There isn't a simple formula for this. The way to solve the problem involves rook polynomials.
Let me consider an equivalent game. A deck of cards has $k$ suits of $n$ cards each. There are $k$ players, each of whom is assigned a different suit. The deck is shuffled, and dealt out to the players, so that each player receives $n$ cards. What is the probability that a total of $j$ cards are dealt to to the player assigned that card's suit?
It doesn't matter how we deal the cards, so we can assume the first player gets the first $n$ cards, the second player gets the next $n$ cards, and so on. In looking at the chessboard, we see $k$ $n\times n$ dark squares representing the forbidden positions. A very useful fact about rook polynomials is that if the board breaks up into two parts that have no square in the same row or the same column, then the rook polynomial of the board is equal to the product of the rook polynomial of the two parts. Thus, if $R_n$ is the rook polynomial of an $n\times n$ square, then then rook polynomial of our dark board is $R_n^k$.
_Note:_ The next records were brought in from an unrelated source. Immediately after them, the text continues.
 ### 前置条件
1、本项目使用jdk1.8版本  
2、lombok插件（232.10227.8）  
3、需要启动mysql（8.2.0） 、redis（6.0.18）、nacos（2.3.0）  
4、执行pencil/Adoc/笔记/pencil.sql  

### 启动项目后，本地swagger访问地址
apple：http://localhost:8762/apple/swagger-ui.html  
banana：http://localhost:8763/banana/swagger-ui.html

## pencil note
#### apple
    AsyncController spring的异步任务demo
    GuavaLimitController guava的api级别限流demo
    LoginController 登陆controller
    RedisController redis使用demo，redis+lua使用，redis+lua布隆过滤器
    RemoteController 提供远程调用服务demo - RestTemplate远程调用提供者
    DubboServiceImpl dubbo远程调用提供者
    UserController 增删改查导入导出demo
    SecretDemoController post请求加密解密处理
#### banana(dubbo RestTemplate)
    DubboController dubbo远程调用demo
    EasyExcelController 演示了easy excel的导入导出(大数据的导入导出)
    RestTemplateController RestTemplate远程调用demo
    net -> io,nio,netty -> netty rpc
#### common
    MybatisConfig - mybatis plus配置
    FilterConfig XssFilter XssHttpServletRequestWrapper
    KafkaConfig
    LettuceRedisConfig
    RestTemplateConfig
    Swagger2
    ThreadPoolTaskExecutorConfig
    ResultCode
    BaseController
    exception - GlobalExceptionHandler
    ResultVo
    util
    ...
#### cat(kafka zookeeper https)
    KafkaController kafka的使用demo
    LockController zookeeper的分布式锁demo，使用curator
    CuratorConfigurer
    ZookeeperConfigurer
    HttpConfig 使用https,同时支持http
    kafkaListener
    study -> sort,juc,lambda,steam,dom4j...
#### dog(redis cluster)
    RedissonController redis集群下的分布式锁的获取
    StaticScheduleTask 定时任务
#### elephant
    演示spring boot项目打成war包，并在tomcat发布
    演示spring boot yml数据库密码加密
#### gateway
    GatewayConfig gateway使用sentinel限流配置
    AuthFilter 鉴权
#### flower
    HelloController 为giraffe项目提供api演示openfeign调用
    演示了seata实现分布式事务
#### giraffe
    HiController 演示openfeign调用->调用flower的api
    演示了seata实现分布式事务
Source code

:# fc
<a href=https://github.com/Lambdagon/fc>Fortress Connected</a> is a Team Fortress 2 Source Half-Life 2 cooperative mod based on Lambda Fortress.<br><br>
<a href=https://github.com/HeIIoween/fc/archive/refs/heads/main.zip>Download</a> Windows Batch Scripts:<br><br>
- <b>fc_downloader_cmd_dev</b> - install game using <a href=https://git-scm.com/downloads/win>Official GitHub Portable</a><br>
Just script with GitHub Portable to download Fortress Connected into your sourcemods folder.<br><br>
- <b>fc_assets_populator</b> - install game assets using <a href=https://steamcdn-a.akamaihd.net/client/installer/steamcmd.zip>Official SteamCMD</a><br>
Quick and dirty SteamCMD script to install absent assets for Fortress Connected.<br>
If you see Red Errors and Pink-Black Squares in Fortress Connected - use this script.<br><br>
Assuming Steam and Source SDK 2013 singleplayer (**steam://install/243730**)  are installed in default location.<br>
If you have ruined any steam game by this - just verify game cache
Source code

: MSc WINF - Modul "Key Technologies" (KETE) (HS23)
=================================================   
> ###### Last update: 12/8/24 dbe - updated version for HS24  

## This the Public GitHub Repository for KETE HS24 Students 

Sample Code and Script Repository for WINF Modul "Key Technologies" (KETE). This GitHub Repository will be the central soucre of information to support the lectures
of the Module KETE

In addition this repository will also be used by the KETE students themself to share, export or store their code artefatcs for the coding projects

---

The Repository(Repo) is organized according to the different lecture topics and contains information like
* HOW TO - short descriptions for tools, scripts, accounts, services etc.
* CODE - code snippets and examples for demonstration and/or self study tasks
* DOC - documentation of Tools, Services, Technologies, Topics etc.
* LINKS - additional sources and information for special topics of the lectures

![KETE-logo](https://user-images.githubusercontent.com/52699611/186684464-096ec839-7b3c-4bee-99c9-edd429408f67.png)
It is easy to compute the rook polynomial of an $n\times n$ square, as explained here. For example, for a $4\times4$ board, there is $1$ way to place $0$ rooks and $16$ ways to place one rook. For two rooks, after we place the first in $16$ ways, we eliminate a row and column for the next rook, leaving $9$ possibilities. The order in which we place the two rooks doesn't matter, so there are $\frac{16\cdot9}{2}=72$ possibilities. Similarly, for $3$ rooks, we have $\frac{4^2\cdot3^2\cdot2^2}{3!}=96$ possibilities, and of course, there are $4!=24$ ways to place $4$ non-attacking rooks. The rook polynomial is therefore $$24x^4+96x^3+72x^2+16x+1$$.
Once you've computed the rook polynomial, the standard results allow you to compute the number of ways to place $nk$ rooks on the board with exactly $j$ rooks in forbidden positions, for any $j$. Then just divide by $(nk)!$ to get the probability.
One thing I remember about this problem is that if $n$ remains fixed and $k$ increases, the the limit, as $k\to\infty$ of the probability that no player receives a card of his own suit is $e^{-n}.$